=== Section Start ===
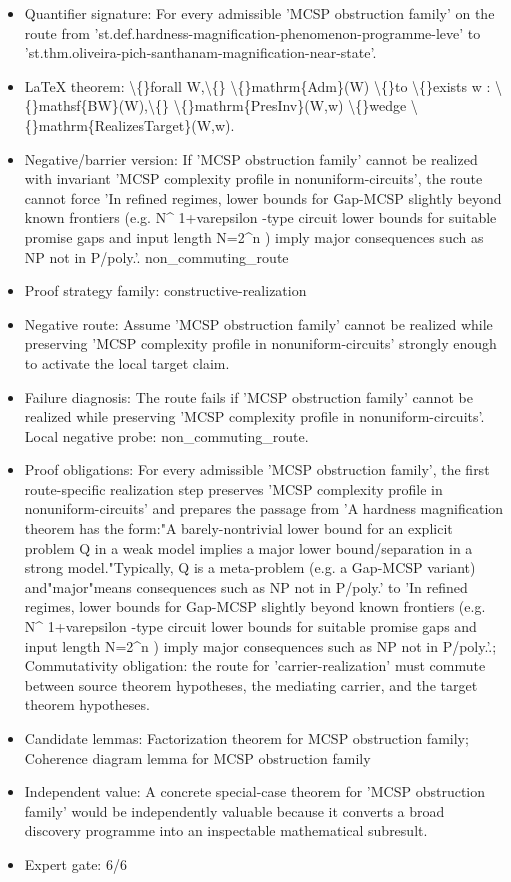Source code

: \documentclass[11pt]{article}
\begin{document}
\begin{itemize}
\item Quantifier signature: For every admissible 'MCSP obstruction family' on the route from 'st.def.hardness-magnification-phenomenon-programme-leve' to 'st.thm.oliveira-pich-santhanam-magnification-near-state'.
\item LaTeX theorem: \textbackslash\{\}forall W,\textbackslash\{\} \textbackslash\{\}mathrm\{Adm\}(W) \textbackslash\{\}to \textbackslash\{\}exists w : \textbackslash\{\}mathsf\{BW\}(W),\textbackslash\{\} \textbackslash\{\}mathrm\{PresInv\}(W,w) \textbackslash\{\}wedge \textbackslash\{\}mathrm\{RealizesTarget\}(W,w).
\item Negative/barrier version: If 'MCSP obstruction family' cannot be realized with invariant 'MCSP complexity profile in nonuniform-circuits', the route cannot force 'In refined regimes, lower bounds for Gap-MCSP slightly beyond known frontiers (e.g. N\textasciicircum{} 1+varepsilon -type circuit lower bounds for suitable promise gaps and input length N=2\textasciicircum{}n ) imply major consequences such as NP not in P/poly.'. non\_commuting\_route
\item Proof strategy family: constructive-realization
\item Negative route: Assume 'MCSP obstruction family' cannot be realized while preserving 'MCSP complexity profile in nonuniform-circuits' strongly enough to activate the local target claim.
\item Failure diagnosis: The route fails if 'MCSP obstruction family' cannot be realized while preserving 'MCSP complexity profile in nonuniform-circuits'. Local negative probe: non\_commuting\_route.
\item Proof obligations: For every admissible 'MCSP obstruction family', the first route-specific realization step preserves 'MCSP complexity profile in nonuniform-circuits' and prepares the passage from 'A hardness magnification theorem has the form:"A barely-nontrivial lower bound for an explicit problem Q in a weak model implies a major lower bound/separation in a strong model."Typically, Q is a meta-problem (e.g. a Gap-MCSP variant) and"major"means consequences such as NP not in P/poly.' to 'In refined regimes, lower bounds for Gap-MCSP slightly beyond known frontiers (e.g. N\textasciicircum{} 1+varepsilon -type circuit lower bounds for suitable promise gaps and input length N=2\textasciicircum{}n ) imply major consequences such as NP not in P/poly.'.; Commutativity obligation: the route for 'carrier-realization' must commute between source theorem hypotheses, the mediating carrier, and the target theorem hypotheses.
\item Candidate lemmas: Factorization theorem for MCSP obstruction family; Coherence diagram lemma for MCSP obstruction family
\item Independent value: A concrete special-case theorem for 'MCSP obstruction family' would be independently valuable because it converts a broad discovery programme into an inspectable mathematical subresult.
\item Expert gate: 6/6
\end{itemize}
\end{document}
=== Section End ===
=== Section Start ===
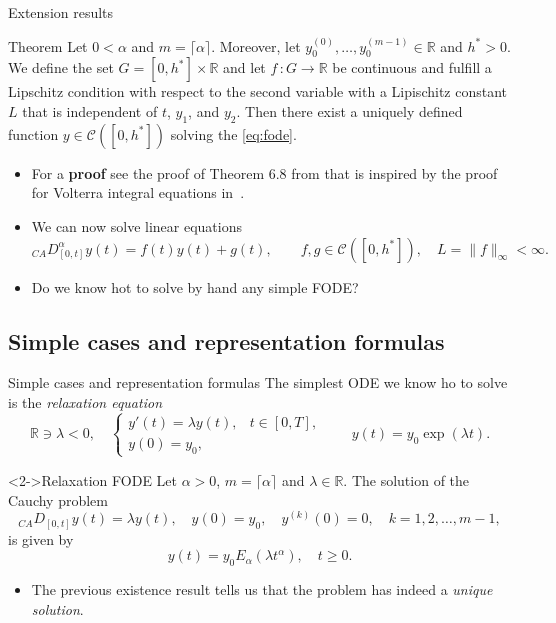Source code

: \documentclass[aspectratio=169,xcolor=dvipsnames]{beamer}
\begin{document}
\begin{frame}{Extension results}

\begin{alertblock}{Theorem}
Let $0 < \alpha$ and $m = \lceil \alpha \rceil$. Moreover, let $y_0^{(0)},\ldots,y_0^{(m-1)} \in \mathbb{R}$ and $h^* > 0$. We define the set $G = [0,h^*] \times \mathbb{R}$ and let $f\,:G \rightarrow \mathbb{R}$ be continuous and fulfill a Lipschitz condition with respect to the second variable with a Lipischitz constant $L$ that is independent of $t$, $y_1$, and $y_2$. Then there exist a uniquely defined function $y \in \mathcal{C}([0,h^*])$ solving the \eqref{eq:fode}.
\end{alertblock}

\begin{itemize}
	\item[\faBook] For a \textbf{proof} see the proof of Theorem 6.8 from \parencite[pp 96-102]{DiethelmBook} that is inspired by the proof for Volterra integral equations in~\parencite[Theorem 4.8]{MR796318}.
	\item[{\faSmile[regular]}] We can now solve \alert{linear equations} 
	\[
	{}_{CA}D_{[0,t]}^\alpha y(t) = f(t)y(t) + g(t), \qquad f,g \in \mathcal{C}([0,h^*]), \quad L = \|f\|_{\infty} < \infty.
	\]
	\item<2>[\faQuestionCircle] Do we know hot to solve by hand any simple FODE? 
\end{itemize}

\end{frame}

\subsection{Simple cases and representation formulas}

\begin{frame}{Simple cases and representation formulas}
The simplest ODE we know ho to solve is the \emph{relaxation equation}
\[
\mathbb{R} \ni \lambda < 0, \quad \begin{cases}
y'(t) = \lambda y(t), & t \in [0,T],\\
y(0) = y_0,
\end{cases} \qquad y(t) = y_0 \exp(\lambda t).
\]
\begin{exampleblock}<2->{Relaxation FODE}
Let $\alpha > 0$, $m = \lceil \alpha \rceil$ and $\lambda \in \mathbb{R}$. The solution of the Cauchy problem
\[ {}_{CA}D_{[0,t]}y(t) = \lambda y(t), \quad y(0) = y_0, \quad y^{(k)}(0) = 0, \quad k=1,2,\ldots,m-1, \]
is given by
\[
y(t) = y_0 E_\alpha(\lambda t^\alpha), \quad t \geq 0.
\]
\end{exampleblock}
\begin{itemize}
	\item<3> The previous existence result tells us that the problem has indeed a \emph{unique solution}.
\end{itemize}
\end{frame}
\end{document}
=== Section End ===
=== Section Start ===
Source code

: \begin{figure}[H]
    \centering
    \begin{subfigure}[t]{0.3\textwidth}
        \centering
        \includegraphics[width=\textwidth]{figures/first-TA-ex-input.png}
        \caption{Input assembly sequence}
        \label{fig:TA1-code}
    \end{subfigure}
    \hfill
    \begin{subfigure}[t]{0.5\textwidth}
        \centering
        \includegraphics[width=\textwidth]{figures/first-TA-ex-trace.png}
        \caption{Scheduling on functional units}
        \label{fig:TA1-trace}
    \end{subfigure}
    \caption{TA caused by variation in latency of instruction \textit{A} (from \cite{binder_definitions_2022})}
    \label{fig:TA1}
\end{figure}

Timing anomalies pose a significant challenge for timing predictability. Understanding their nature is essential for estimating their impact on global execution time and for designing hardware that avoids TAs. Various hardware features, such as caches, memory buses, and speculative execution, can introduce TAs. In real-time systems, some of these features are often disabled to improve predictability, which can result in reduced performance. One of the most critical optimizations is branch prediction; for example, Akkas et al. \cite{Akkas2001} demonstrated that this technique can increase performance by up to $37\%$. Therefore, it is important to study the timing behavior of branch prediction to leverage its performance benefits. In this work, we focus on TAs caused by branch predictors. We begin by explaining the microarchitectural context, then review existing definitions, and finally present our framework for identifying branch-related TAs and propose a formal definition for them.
=== Section End ===
*Problem requirements:* The answer consists of the lines above that include the word "slightly", each copied exactly.

*Reply:*
\item Negative/barrier version: If 'MCSP obstruction family' cannot be realized with invariant 'MCSP complexity profile in nonuniform-circuits', the route cannot force 'In refined regimes, lower bounds for Gap-MCSP slightly beyond known frontiers (e.g. N\textasciicircum{} 1+varepsilon -type circuit lower bounds for suitable promise gaps and input length N=2\textasciicircum{}n ) imply major consequences such as NP not in P/poly.'. non\_commuting\_route
\item Proof obligations: For every admissible 'MCSP obstruction family', the first route-specific realization step preserves 'MCSP complexity profile in nonuniform-circuits' and prepares the passage from 'A hardness magnification theorem has the form:"A barely-nontrivial lower bound for an explicit problem Q in a weak model implies a major lower bound/separation in a strong model."Typically, Q is a meta-problem (e.g. a Gap-MCSP variant) and"major"means consequences such as NP not in P/poly.' to 'In refined regimes, lower bounds for Gap-MCSP slightly beyond known frontiers (e.g. N\textasciicircum{} 1+varepsilon -type circuit lower bounds for suitable promise gaps and input length N=2\textasciicircum{}n ) imply major consequences such as NP not in P/poly.'.; Commutativity obligation: the route for 'carrier-realization' must commute between source theorem hypotheses, the mediating carrier, and the target theorem hypotheses.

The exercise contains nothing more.